Rancho 9000’s w/in-cab controller |
Installation date: 3/6/99
Because of time restraints (ie: school), I did the complete installation over the course of two weekends. I first installed the compressor and gauge/controller kit, since well, without the controller kit the shocks would be stuck on the lowest setting. I mounted the compressor to the fender well inside the engine bay, just behind the nose clip. Had I not installed the Turbo City Rock-it Tube and removed my airbox, I wouldn’t have had a very good place to mount the compressor (I’ve got ABS which takes up a lot of space under the hood). The compressor mounts using 2 3/8″ bolts, so you’ll have to do some drilling. Here you can see where the mounting screws go though the sheet metal, I made sure the screws wouldn’t interfere with the tires or anything else.
The gauges are custom mounted in the panel in the dash directly to the left of the stereo. This won’t work for some people, but on my rig the panel was blank so it didn’t make any difference (on ’97+ XJ’s you can mount the gauges in the ashtray with a little work, FOUR WHEELER did this on one of their project rigs). I bought the kit used and the guy I bought it from had already installed the gauges and controls in the panel, so all I had to do was run the lines and installed the panel in my dash. The gauges are lighted and I spliced the leads into the light leads for the cigarette lighter, this ensured the gauges would light up when I turned on the vehicle lights, and as an added bonus they dim with the interior lights as well.

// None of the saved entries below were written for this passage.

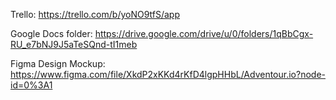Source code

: Trello:
https://trello.com/b/yoNO9tfS/app

Google Docs folder:
https://drive.google.com/drive/u/0/folders/1qBbCgx-RU_e7bNJ9J5aTeSQnd-tI1meb

Figma Design Mockup:
https://www.figma.com/file/XkdP2xKKd4rKfD4lgpHHbL/Adventour.io?node-id=0%3A1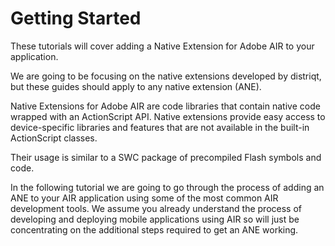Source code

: 
# Getting Started

These tutorials will cover adding a Native Extension for Adobe AIR to your application.

We are going to be focusing on the native extensions developed by distriqt, but these guides should apply to any native extension (ANE).

Native Extensions for Adobe AIR are code libraries that contain native code wrapped with an ActionScript API. Native extensions provide easy access to device-specific libraries and features that are not available in the built-in ActionScript classes.

Their usage is similar to a SWC package of precompiled Flash symbols and code.

In the following tutorial we are going to go through the process of adding an ANE to your AIR application using some of the most common AIR development tools. We assume you already understand the process of developing and deploying mobile applications using AIR so will just be concentrating on the additional steps required to get an ANE working.


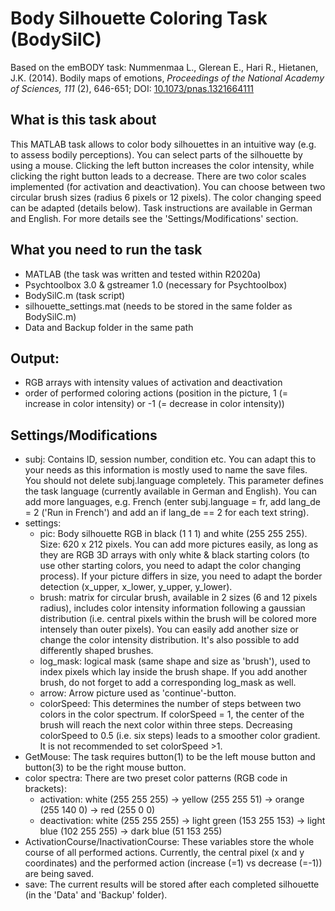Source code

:# Body Silhouette Coloring Task (BodySilC)

Based on the emBODY task: Nummenmaa L., Glerean E., Hari R., Hietanen, J.K. (2014). Bodily maps of emotions, *Proceedings of the National Academy of Sciences, 111* (2), 646-651; DOI: [10.1073/pnas.1321664111](http://www.pnas.org/content/111/2/646.abstract)

## What is this task about
This MATLAB task allows to color body silhouettes in an intuitive way (e.g. to assess bodily perceptions). You can select parts of the silhouette by using a mouse. Clicking the left button increases the color intensity, while clicking the right button leads to a decrease. There are two color scales implemented (for activation and deactivation). You can choose between two circular brush sizes (radius 6 pixels or 12 pixels). The color changing speed can be adapted (details below). Task instructions are available in German and English. For more details see the 'Settings/Modifications' section.

## What you need to run the task
* MATLAB (the task was written and tested within R2020a)
* Psychtoolbox 3.0 & gstreamer 1.0 (necessary for Psychtoolbox)
* BodySilC.m (task script)
* silhouette_settings.mat (needs to be stored in the same folder as BodySilC.m)
* Data and Backup folder in the same path

## Output: 
* RGB arrays with intensity values of activation and deactivation
* order of performed coloring actions (position in the picture, 1 (= increase in color intensity) or -1 (= decrease in color intensity))

## Settings/Modifications
* subj: Contains ID, session number, condition etc. You can adapt this to your needs as this information is mostly used to name the save files. You should not delete subj.language completely. This parameter defines the task language (currently available in German and English). You can add more languages, e.g. French (enter subj.language = fr, add lang_de = 2 ('Run in French') and add an if lang_de == 2 for each text string).
* settings: 
	* pic: Body silhouette RGB in black (1 1 1) and white (255 255 255). Size: 620 x 212 pixels. You can add more pictures easily, as long as they are RGB 3D arrays with only white & black starting colors (to use other starting colors, you need to adapt the color changing process). If your picture differs in size, you need to adapt the border detection (x_upper, x_lower, y_upper, y_lower).
	* brush: matrix for circular brush, available in 2 sizes (6 and 12 pixels radius), includes color intensity information following a gaussian distribution (i.e. central pixels within the brush will be colored more intensely than outer pixels). You can easily add another size or change the color intensity distribution. It's also possible to add differently shaped brushes.
  	* log_mask: logical mask (same shape and size as 'brush'), used to index pixels which lay inside the brush shape. If you add another brush, do not forget to add a corresponding log_mask as well.
	* arrow: Arrow picture used as 'continue'-button.
	* colorSpeed: This determines the number of steps between two colors in the color spectrum. If colorSpeed = 1, the center of the brush will reach the next color within three steps. Decreasing colorSpeed to 0.5 (i.e. six steps) leads to a smoother color gradient. It is not recommended to set colorSpeed >1. 
* GetMouse: The task requires button(1) to be the left mouse button and button(3) to be the right mouse button.
* color spectra: There are two preset color patterns (RGB code in brackets): 
	* activation: white (255 255 255) -> yellow (255 255 51) -> orange (255 140 0) -> red (255 0 0)
	* deactivation: white (255 255 255) -> light green (153 255 153) -> light blue (102 255 255) -> dark blue (51 153 255)
* ActivationCourse/InactivationCourse: These variables store the whole course of all performed actions. Currently, the central pixel (x and y coordinates) and the performed action (increase (=1) vs decrease (=-1)) are being saved.
* save: The current results will be stored after each completed silhouette (in the 'Data' and 'Backup' folder).
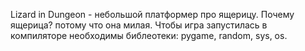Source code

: Lizard in Dungeon - небольшой платформер про ящерицу. Почему ящерица? потому что она милая.
Чтобы игра запустилась в компиляторе необходимы библеотеки: pygame, random, sys, os.
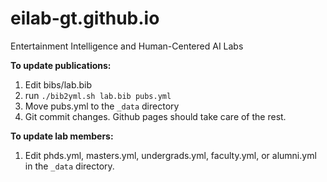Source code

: # eilab-gt.github.io
Entertainment Intelligence and Human-Centered AI Labs

**To update publications:**

1. Edit bibs/lab.bib
2. run `./bib2yml.sh lab.bib pubs.yml`
3. Move pubs.yml to the `_data` directory
4. Git commit changes. Github pages should take care of the rest.

**To update lab members:**

1. Edit phds.yml, masters.yml, undergrads.yml, faculty.yml, or alumni.yml in the `_data` directory.


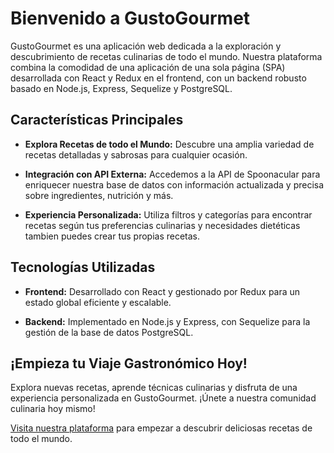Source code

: # Bienvenido a GustoGourmet

GustoGourmet es una aplicación web dedicada a la exploración y descubrimiento de recetas culinarias de todo el mundo. Nuestra plataforma combina la comodidad de una aplicación de una sola página (SPA) desarrollada con React y Redux en el frontend, con un backend robusto basado en Node.js, Express, Sequelize y PostgreSQL.

## Características Principales

- **Explora Recetas de todo el Mundo:** Descubre una amplia variedad de recetas detalladas y sabrosas para cualquier ocasión.
  
- **Integración con API Externa:** Accedemos a la API de Spoonacular para enriquecer nuestra base de datos con información actualizada y precisa sobre ingredientes, nutrición y más.

- **Experiencia Personalizada:** Utiliza filtros y categorías para encontrar recetas según tus preferencias culinarias y necesidades dietéticas tambien puedes crear tus propias recetas.

## Tecnologías Utilizadas

- **Frontend:** Desarrollado con React y gestionado por Redux para un estado global eficiente y escalable.
  
- **Backend:** Implementado en Node.js y Express, con Sequelize para la gestión de la base de datos PostgreSQL.

## ¡Empieza tu Viaje Gastronómico Hoy!

Explora nuevas recetas, aprende técnicas culinarias y disfruta de una experiencia personalizada en GustoGourmet. ¡Únete a nuestra comunidad culinaria hoy mismo!

[Visita nuestra plataforma](https://recipes-app-ten-alpha.vercel.app/) para empezar a descubrir deliciosas recetas de todo el mundo.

Installing the front shocks required the use of eye-to-stud shock adapters since the RS9116’s I used up front are eye/eye shocks instead of the regular eye/stud shocks the XJ/YJ/TJ use. The adapters from my old Rubicon Express swaybar disconnects worked great for this. Since barpins are prone to developing slop and “clunking”, I decided to use BPE’s (barpin eliminators) on all the shocks. There are few companies, like JKS, that make BPE’s, but I decide to make my own. The front BPE’s are made of 1/8″ angle-iron and a couple of washers, I would have liked to use 3/16″ but there wasn’t enought room to use metal that thick. The top adapters add 1.5″ to the overall shock length and the front BPE’s I made add another 1″. For the rear BPE’s I simply used the brackets from my rear swaybar links, they bolted right up and were a perfect fit, so if you’ve removed your rear swaybar you’ve got free BPE’s for your rear shocks. After driving around with the shocks and BPE’s installed, the BPE’s made a big difference, I’ll hacksaw the barpins out before I install another set of shocks with them.
Running the airlines was no big deal, and not very hard. There are quite a few little holes in the front fenders to choose from to run the lines down to the front shocks. To get the airlines to the rear I simply followed the factory brakelines all the way to the shocks. Just make sure you leave enough slack in the lines so that you don’t rip them out on the trail.
When I get around to it, I’m going to redo the rear lines so that the back distribution block is up by the top of the shocks, not down on the side of the frame rail as you see in the bottom right photo.